ONE GOOD HAND was a nominee for the
    Southern Independent Booksellers Alliance
                Book of the Year Award for 2005.

          ONE GOOD HAND was a finalist for the
        2005 Appalachian Book of the Year by the
            
    Appalachian Writer's Association.
  

                           One Good Hand
                                    Poetry by Dana Wildsmith
                                    List Price: $14.00
                                    ISBN: 0-916078-62-0
                                    Iris Press
                                    www.irisbooks.com

 

                   For Reviews and Comments
                                   about this and other works by
                                    Dana Wildsmith, Click Here

              


BONES

                                         I.

We walk our dogs through woods still winter-bare
except where dogwoods blaze as white as bone
among old pines and water oaks.
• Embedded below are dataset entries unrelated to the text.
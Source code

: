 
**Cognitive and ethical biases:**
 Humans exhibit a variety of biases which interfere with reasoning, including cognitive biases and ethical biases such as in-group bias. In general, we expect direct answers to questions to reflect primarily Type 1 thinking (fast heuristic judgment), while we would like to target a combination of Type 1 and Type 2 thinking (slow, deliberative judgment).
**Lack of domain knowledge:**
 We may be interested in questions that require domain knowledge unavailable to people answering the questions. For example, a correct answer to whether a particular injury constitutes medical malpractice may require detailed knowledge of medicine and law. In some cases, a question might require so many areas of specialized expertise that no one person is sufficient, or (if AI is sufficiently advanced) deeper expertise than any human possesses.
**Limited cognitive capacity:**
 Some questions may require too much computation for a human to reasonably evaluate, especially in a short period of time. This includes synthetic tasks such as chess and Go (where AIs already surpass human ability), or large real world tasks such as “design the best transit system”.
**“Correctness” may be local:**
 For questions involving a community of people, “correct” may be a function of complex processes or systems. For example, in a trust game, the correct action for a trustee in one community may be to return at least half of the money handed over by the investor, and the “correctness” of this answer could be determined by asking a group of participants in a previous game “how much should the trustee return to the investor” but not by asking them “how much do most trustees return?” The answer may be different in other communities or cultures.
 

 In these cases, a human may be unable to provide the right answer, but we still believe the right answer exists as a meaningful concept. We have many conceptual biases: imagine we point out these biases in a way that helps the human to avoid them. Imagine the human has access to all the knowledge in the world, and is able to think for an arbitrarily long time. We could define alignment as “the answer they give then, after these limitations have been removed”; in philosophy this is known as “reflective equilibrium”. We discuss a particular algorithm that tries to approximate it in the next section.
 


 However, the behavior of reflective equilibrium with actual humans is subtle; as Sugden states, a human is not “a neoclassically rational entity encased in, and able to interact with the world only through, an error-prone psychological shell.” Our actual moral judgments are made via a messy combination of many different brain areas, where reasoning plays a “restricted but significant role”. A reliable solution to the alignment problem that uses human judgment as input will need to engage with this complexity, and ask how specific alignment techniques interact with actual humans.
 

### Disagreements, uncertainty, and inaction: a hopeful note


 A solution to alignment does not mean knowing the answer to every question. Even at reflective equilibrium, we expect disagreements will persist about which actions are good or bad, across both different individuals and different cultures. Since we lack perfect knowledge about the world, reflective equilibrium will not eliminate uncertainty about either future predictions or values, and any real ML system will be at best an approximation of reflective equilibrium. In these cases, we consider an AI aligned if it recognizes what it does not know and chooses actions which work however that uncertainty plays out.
This soon
in Spring our hill still hums its hymn of sleep,                                                                

a dense and dampish lullaby to green,
a tune we can’t exactly hear, but feel
as easing in our bones, like sleeping cold
and someone tucks us in. It’s an old

song of the comfort of giving comfort, told
by the wood-burning stove that warmed our bones
five months while the sun backed off, a song
for March’s sparseness where we walk our dogs 

through elms and oaks with no leaves on, past
slants of light like silvered walking sticks.
On such a cleanly beaming morning, is it
any wonder we think our trees are singing?

 

                                         II.
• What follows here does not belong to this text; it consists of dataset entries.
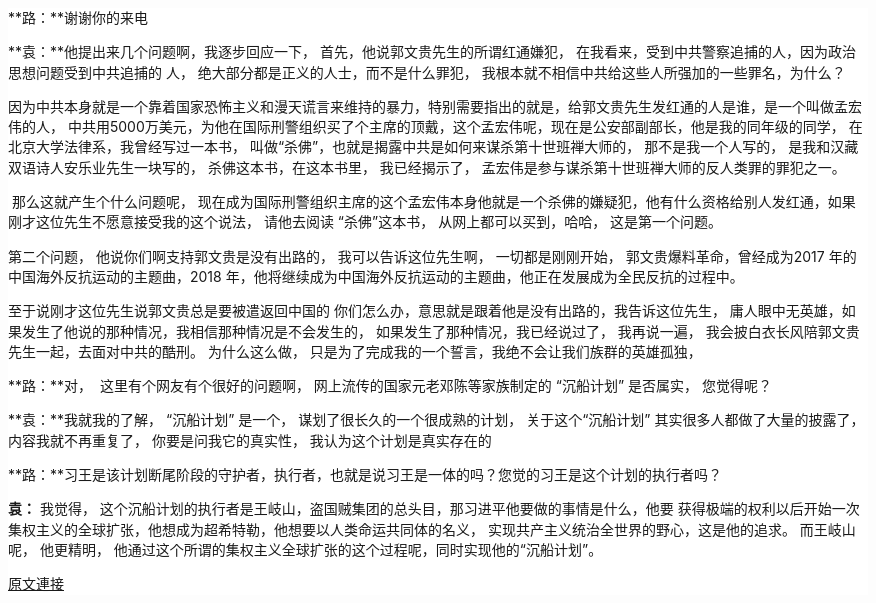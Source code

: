 
**路：**谢谢你的来电






**袁：**他提出来几个问题啊，我逐步回应一下， 首先，他说郭文贵先生的所谓红通嫌犯， 在我看来，受到中共警察追捕的人，因为政治思想问题受到中共追捕的 人， 绝大部分都是正义的人士，而不是什么罪犯， 我根本就不相信中共给这些人所强加的一些罪名，为什么？






因为中共本身就是一个靠着国家恐怖主义和漫天谎言来维持的暴力，特别需要指出的就是，给郭文贵先生发红通的人是谁，是一个叫做孟宏伟的人， 中共用5000万美元，为他在国际刑警组织买了个主席的顶戴，这个孟宏伟呢，现在是公安部副部长，他是我的同年级的同学， 在北京大学法律系，我曾经写过一本书， 叫做“杀佛”，也就是揭露中共是如何来谋杀第十世班禅大师的， 那不是我一个人写的， 是我和汉藏双语诗人安乐业先生一块写的， 杀佛这本书，在这本书里， 我已经揭示了， 孟宏伟是参与谋杀第十世班禅大师的反人类罪的罪犯之一。






 那么这就产生个什么问题呢， 现在成为国际刑警组织主席的这个孟宏伟本身他就是一个杀佛的嫌疑犯，他有什么资格给别人发红通，如果刚才这位先生不愿意接受我的这个说法， 请他去阅读 “杀佛”这本书， 从网上都可以买到，哈哈， 这是第一个问题。






第二个问题， 他说你们啊支持郭文贵是没有出路的， 我可以告诉这位先生啊， 一切都是刚刚开始， 郭文贵爆料革命，曾经成为2017 年的中国海外反抗运动的主题曲，2018 年，他将继续成为中国海外反抗运动的主题曲，他正在发展成为全民反抗的过程中。






至于说刚才这位先生说郭文贵总是要被遣返回中国的 你们怎么办，意思就是跟着他是没有出路的，我告诉这位先生， 庸人眼中无英雄，如果发生了他说的那种情况，我相信那种情况是不会发生的， 如果发生了那种情况，我已经说过了， 我再说一遍， 我会披白衣长风陪郭文贵先生一起，去面对中共的酷刑。 为什么这么做， 只是为了完成我的一个誓言，我绝不会让我们族群的英雄孤独，






**路：**对，  这里有个网友有个很好的问题啊， 网上流传的国家元老邓陈等家族制定的 “沉船计划” 是否属实， 您觉得呢？






**袁：**我就我的了解， “沉船计划” 是一个， 谋划了很长久的一个很成熟的计划， 关于这个“沉船计划” 其实很多人都做了大量的披露了， 内容我就不再重复了， 你要是问我它的真实性， 我认为这个计划是真实存在的






**路：**习王是该计划断尾阶段的守护者，执行者，也就是说习王是一体的吗？您觉的习王是这个计划的执行者吗？






**袁：** 我觉得， 这个沉船计划的执行者是王岐山，盗国贼集团的总头目，那习进平他要做的事情是什么，他要 获得极端的权利以后开始一次集权主义的全球扩张，他想成为超希特勒，他想要以人类命运共同体的名义， 实现共产主义统治全世界的野心，这是他的追求。 而王岐山呢， 他更精明， 他通过这个所谓的集权主义全球扩张的这个过程呢，同时实现他的“沉船计划”。

[原文連接](http://littleantvoice.blogspot.com/2018/04/030718.html)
We pry a deer bone from the hound’s mouth,
a slobbery job, and wedge it high in the crotch
of a sassafras, stashing possible death
where we can see it, but the dogs can’t.

These messy meddlings get to be a habit:
more and more we walk our dogs past
other morning’s purloined bones clacking
in branches like prayer wheels. Lacking 

faith in fate, we let our dogs ramble, then
whistle them back, as if wildness
could be tethered, as if our little forest’s
orders and bounds were set in place by us 

each time we walk these woods, still winter-bare
today except where plums and dogwoods flower
as pink as skin among the oaks and poplars
greening themselves awake with mindless ease.